* **WORK REQUEST**: Retype the records below so that each one matches exactly.

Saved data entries

++++++++

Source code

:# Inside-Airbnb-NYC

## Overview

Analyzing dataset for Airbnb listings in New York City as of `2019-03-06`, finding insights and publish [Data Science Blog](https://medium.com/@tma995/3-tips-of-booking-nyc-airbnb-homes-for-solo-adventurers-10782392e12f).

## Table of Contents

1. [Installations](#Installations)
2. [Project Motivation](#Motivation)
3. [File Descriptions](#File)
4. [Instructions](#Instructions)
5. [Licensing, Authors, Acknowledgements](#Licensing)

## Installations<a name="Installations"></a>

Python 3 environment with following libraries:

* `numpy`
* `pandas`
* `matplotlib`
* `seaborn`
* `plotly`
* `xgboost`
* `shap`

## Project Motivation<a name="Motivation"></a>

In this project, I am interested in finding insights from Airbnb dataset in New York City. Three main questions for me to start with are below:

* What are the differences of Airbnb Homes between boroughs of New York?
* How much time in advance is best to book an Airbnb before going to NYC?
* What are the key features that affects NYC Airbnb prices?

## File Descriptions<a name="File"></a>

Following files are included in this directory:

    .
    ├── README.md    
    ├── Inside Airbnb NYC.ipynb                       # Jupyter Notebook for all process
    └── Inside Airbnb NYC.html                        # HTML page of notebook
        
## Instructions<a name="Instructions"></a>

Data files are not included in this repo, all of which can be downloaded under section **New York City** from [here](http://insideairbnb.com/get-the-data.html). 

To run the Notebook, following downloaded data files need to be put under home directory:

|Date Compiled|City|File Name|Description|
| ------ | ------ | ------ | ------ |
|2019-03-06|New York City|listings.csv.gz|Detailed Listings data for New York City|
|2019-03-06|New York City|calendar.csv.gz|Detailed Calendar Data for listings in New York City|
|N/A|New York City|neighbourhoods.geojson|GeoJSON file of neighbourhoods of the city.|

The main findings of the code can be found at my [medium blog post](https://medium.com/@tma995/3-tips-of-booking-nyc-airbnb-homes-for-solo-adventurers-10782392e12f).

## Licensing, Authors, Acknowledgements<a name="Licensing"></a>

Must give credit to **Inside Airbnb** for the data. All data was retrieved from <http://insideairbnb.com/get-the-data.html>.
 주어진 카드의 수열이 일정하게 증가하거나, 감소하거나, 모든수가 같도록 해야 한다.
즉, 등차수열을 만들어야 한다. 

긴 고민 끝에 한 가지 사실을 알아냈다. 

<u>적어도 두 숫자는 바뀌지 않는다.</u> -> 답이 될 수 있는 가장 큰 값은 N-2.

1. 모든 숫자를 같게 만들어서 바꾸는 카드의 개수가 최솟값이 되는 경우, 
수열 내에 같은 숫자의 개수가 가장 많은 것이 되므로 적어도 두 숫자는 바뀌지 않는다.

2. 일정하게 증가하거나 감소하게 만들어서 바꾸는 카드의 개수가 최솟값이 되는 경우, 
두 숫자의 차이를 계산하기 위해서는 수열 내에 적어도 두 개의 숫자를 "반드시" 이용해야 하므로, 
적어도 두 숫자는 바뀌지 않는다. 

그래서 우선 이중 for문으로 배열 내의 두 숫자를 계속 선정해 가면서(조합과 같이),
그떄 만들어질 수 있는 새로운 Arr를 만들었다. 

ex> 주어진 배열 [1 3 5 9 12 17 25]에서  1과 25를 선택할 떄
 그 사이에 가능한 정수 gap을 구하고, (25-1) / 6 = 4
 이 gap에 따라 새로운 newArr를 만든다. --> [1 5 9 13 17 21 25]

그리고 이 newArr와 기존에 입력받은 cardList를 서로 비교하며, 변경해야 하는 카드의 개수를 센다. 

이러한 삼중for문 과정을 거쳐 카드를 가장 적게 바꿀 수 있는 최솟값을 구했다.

++++++++

* **TASK RESPONSE**:
Source code

:# Inside-Airbnb-NYC

## Overview

Analyzing dataset for Airbnb listings in New York City as of `2019-03-06`, finding insights and publish [Data Science Blog](https://medium.com/@tma995/3-tips-of-booking-nyc-airbnb-homes-for-solo-adventurers-10782392e12f).

## Table of Contents

1. [Installations](#Installations)
2. [Project Motivation](#Motivation)
3. [File Descriptions](#File)
4. [Instructions](#Instructions)
5. [Licensing, Authors, Acknowledgements](#Licensing)

## Installations<a name="Installations"></a>

Python 3 environment with following libraries:

* `numpy`
* `pandas`
* `matplotlib`
* `seaborn`
* `plotly`
* `xgboost`
* `shap`

## Project Motivation<a name="Motivation"></a>

In this project, I am interested in finding insights from Airbnb dataset in New York City. Three main questions for me to start with are below:

* What are the differences of Airbnb Homes between boroughs of New York?
* How much time in advance is best to book an Airbnb before going to NYC?
* What are the key features that affects NYC Airbnb prices?

## File Descriptions<a name="File"></a>

Following files are included in this directory:

    .
    ├── README.md    
    ├── Inside Airbnb NYC.ipynb                       # Jupyter Notebook for all process
    └── Inside Airbnb NYC.html                        # HTML page of notebook
        
## Instructions<a name="Instructions"></a>

Data files are not included in this repo, all of which can be downloaded under section **New York City** from [here](http://insideairbnb.com/get-the-data.html). 

To run the Notebook, following downloaded data files need to be put under home directory:

|Date Compiled|City|File Name|Description|
| ------ | ------ | ------ | ------ |
|2019-03-06|New York City|listings.csv.gz|Detailed Listings data for New York City|
|2019-03-06|New York City|calendar.csv.gz|Detailed Calendar Data for listings in New York City|
|N/A|New York City|neighbourhoods.geojson|GeoJSON file of neighbourhoods of the city.|

The main findings of the code can be found at my [medium blog post](https://medium.com/@tma995/3-tips-of-booking-nyc-airbnb-homes-for-solo-adventurers-10782392e12f).

## Licensing, Authors, Acknowledgements<a name="Licensing"></a>

Must give credit to **Inside Airbnb** for the data. All data was retrieved from <http://insideairbnb.com/get-the-data.html>.
 주어진 카드의 수열이 일정하게 증가하거나, 감소하거나, 모든수가 같도록 해야 한다.
즉, 등차수열을 만들어야 한다. 

긴 고민 끝에 한 가지 사실을 알아냈다. 

<u>적어도 두 숫자는 바뀌지 않는다.</u> -> 답이 될 수 있는 가장 큰 값은 N-2.

1. 모든 숫자를 같게 만들어서 바꾸는 카드의 개수가 최솟값이 되는 경우, 
수열 내에 같은 숫자의 개수가 가장 많은 것이 되므로 적어도 두 숫자는 바뀌지 않는다.

2. 일정하게 증가하거나 감소하게 만들어서 바꾸는 카드의 개수가 최솟값이 되는 경우, 
두 숫자의 차이를 계산하기 위해서는 수열 내에 적어도 두 개의 숫자를 "반드시" 이용해야 하므로, 
적어도 두 숫자는 바뀌지 않는다. 

그래서 우선 이중 for문으로 배열 내의 두 숫자를 계속 선정해 가면서(조합과 같이),
그떄 만들어질 수 있는 새로운 Arr를 만들었다. 

ex> 주어진 배열 [1 3 5 9 12 17 25]에서  1과 25를 선택할 떄
 그 사이에 가능한 정수 gap을 구하고, (25-1) / 6 = 4
 이 gap에 따라 새로운 newArr를 만든다. --> [1 5 9 13 17 21 25]

그리고 이 newArr와 기존에 입력받은 cardList를 서로 비교하며, 변경해야 하는 카드의 개수를 센다. 

이러한 삼중for문 과정을 거쳐 카드를 가장 적게 바꿀 수 있는 최솟값을 구했다.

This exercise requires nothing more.